Tobacco marketing lures Chinese women   2010-05-31 15:10:30 FeedbackPrintRSS

CHENGDU, May 31 (Xinhua) -- Zhang Qingqing, a 26-year-old art teacher in Chengdu, capital of southwest China's Sichuan Province, needs a cigarette to start the day.

"I don't think such low-tar cigarettes do much harm to my health," says Zhang after a deep puff of the mint-flavored "light" cigarette in her hand.

Zhang lit up her first cigarette just to copy her college roommates and now she smokes at least 10 cigarettes every day.

"Many girls around me choose the 'slim lady' cigarettes because they are fashionable, elegant and much safer," she says.

"Smoking makes me cool and different," says Liu Yanyan, a 24-year-old postgraduate in Chengdu.

But the labels "light," "mild" or "low tar" are misleading, particularly for women, as they suggest the products are less threatening to health, which is not the case, says Zhi Xiuyi, a professor with the lung cancer treatment center of Xuanwu Hospital of Capital Medical University.

Such cigarettes, first produced by foreign companies in the 1970s, have become popular among Chinese women in recent years, according to a report published ahead of the 23th World No Tobacco Day, themed "gender and tobacco, with an emphasis on marketing to women," which falls on May 31. The tobacco companies have recently started to more vigorously target women in their advertising campaigns, associating smoking with fashion and liberation, said the 2010 China Tobacco Control Report, released Friday by the Tobacco Control Office of the Chinese Center for Disease Control and Prevention.

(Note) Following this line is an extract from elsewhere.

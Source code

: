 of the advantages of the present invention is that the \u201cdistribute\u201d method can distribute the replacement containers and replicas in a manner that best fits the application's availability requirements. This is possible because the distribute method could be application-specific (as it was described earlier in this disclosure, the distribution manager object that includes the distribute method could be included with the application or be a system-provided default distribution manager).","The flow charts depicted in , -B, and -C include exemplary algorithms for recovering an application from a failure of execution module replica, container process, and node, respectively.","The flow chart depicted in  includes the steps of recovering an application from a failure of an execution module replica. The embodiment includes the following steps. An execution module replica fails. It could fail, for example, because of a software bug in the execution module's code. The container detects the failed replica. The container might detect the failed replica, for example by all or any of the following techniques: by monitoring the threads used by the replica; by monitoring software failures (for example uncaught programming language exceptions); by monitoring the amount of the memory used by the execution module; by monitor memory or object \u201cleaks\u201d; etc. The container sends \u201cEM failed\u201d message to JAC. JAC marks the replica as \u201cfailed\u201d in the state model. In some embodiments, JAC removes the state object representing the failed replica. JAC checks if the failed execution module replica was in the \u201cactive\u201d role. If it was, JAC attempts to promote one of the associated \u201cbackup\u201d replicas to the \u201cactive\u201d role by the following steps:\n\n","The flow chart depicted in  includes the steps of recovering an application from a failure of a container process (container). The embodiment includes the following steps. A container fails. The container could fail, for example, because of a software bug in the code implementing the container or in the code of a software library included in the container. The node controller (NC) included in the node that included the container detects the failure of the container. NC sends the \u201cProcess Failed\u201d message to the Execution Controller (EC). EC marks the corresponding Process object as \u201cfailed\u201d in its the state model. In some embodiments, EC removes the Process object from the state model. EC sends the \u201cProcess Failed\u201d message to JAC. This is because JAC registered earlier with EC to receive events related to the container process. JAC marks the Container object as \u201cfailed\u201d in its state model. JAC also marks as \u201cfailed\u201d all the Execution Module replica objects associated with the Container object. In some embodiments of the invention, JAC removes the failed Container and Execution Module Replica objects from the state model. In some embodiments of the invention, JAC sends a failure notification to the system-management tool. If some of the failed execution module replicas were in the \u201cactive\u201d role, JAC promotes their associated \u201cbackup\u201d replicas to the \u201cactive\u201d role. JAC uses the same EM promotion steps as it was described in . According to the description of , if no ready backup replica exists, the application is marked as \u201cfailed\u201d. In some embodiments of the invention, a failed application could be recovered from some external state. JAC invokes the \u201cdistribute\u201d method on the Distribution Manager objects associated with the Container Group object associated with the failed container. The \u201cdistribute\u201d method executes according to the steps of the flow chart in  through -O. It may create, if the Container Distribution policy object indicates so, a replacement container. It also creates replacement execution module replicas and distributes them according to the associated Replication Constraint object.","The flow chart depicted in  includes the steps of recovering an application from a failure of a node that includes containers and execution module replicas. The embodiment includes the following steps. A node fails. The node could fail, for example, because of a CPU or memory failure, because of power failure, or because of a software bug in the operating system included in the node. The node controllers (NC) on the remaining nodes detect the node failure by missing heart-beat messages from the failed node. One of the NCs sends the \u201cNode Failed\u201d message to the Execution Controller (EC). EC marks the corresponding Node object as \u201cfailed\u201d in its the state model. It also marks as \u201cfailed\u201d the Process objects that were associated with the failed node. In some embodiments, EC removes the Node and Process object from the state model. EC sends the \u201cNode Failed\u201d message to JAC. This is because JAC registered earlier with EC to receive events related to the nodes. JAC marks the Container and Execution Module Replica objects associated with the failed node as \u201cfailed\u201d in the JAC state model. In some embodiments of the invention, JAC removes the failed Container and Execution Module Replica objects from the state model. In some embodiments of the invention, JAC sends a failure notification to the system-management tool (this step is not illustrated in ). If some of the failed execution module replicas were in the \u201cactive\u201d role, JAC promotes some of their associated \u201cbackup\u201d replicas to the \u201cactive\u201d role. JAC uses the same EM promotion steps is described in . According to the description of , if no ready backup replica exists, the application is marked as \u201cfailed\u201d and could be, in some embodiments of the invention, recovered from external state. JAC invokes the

A 2009 survey of 212 female smokers in Kunming, capital of the southwestern Yunnan Province, showed that about 60 percent of the respondents regularly bought "low tar" cigarettes.

The survey, conducted by the Kunming-based Chaoyi Health Counseling Center, found that 80 percent of the respondents had smoked for less than six years.

"The statistics showed the tobacco industry's marketing campaigns targeting women in the past years had worked in China," said Wu Yiqun, deputy director of the Think Tank Research Center for Health Development.

Scientific evidence shows that smokers of "low tar" cigarettes aren't at less risk of getting lung cancer or other lung diseases than smokers of regular cigarettes, says professor Zhi.

On the contrary, "low tar" cigarettes made smokers puff more intensely and frequently which added to the risk, he said.

"In a 2009 survey, we found even many doctors thought low tar were less dangerous," said Yang Yan, a professor with the Chinese Center for Disease Control and Prevention.

As tobacco media advertising is now banned by Chinese laws, the tobacco companies have switched their focus to events such as fashion shows, said the report of the Tobacco Control Office.

The marketing campaigns highlighted the need for governments to ban all tobacco advertising, promotion and sponsorship as stipulated in the WHO Framework Convention on Tobacco Control, it said.

A national survey in 2002 found that smokers accounted for about 3 percent of Chinese women. But the result of a local survey released Monday showed about 12 percent of women in the northern Tianjin Municipality smoke regularly.

In 2003, China joined the international fight against tobacco consumption by signing the Framework Convention on Tobacco Control of the World Health Organization (WHO), which came into effect in 2006.